Task brief
Filter the data below for the string "sentence" and copy each matching line.

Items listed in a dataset
-------------------------

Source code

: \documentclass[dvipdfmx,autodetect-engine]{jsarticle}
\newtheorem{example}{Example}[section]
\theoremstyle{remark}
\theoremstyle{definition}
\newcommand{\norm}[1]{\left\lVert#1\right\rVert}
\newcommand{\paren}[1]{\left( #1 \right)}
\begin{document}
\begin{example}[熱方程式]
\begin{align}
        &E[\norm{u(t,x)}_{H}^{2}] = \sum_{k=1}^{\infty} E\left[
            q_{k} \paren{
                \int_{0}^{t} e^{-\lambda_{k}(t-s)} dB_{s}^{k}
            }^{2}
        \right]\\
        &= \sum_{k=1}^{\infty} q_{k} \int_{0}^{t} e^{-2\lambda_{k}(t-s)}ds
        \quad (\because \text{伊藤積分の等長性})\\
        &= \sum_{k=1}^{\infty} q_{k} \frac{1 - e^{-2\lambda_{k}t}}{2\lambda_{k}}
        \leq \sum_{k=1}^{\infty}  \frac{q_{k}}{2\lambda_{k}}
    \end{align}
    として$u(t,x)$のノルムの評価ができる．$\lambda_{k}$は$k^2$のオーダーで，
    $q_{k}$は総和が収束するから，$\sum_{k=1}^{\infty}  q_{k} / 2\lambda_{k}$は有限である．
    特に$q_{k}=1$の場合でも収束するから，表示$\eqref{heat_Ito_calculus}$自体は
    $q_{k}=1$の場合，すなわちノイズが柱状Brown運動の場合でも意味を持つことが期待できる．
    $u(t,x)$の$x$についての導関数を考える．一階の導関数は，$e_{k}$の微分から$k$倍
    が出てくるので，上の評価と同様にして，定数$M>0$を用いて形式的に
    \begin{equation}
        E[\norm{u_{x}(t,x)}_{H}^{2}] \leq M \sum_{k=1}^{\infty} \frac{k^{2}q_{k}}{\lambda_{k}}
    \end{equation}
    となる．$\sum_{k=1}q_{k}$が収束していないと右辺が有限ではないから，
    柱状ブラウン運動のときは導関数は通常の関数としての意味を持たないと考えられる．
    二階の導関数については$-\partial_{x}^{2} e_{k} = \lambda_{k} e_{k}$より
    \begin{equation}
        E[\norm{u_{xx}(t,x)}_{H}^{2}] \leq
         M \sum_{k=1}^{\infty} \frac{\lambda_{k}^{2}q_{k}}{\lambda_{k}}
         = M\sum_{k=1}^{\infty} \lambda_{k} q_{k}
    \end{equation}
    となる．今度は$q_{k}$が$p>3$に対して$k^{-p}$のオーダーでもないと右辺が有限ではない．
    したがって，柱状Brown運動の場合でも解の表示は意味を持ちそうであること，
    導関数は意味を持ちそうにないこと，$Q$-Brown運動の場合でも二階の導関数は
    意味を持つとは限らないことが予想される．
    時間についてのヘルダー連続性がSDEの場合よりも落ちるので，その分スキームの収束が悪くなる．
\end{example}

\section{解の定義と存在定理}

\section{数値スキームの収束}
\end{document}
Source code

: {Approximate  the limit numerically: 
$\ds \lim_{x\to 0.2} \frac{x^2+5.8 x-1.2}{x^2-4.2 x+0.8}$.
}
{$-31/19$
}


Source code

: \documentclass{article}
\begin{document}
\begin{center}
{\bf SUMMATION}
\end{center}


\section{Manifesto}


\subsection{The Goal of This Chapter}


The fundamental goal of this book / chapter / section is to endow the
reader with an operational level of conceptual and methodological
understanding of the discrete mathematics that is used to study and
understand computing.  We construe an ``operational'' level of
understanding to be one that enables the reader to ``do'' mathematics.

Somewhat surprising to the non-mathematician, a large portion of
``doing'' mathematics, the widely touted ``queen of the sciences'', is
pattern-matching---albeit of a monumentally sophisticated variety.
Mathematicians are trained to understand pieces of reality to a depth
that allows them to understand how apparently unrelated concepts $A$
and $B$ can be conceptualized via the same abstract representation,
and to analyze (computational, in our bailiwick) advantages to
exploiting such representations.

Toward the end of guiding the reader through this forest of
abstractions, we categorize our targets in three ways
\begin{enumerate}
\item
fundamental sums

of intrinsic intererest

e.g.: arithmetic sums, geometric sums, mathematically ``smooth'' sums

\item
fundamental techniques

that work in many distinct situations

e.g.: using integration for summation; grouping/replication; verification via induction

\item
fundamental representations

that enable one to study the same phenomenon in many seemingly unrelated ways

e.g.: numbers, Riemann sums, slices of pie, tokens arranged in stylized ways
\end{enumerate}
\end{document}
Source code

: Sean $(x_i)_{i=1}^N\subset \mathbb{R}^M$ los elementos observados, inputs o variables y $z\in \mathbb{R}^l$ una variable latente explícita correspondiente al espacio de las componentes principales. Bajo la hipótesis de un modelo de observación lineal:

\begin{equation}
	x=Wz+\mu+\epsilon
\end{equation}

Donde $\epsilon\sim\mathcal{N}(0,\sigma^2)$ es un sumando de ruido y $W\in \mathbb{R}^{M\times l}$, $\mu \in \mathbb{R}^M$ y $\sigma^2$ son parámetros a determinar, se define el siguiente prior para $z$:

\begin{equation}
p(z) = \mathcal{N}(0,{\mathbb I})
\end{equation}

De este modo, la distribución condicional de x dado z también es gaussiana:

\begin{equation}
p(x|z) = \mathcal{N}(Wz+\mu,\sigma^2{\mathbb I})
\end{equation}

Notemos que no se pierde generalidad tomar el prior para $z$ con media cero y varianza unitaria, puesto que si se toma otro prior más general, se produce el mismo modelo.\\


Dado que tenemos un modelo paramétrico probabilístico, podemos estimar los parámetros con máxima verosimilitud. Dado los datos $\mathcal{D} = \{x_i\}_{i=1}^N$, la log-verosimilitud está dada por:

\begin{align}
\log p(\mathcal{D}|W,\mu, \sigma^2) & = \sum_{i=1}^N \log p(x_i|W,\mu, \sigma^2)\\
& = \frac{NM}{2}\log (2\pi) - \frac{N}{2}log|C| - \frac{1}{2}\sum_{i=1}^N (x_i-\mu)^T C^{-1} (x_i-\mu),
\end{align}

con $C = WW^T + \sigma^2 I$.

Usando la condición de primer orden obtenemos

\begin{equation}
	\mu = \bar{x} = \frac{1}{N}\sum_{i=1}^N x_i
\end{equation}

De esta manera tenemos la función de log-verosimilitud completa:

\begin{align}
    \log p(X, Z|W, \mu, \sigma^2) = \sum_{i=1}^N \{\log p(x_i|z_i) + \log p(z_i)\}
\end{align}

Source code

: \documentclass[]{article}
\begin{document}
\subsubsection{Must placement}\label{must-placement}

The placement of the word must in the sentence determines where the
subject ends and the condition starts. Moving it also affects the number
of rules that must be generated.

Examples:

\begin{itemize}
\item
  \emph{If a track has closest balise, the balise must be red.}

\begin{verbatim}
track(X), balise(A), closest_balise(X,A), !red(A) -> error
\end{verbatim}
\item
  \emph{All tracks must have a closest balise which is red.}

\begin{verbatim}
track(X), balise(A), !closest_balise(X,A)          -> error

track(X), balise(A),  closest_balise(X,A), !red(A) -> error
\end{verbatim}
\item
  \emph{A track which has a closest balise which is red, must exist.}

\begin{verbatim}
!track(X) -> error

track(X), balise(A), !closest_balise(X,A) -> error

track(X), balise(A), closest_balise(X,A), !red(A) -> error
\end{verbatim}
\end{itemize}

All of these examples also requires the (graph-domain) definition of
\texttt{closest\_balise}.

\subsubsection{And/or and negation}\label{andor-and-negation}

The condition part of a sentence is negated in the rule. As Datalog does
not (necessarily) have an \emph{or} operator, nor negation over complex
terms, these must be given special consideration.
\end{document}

-------------------------

Result of this exercise
The placement of the word must in the sentence determines where the
The condition part of a sentence is negated in the rule. As Datalog does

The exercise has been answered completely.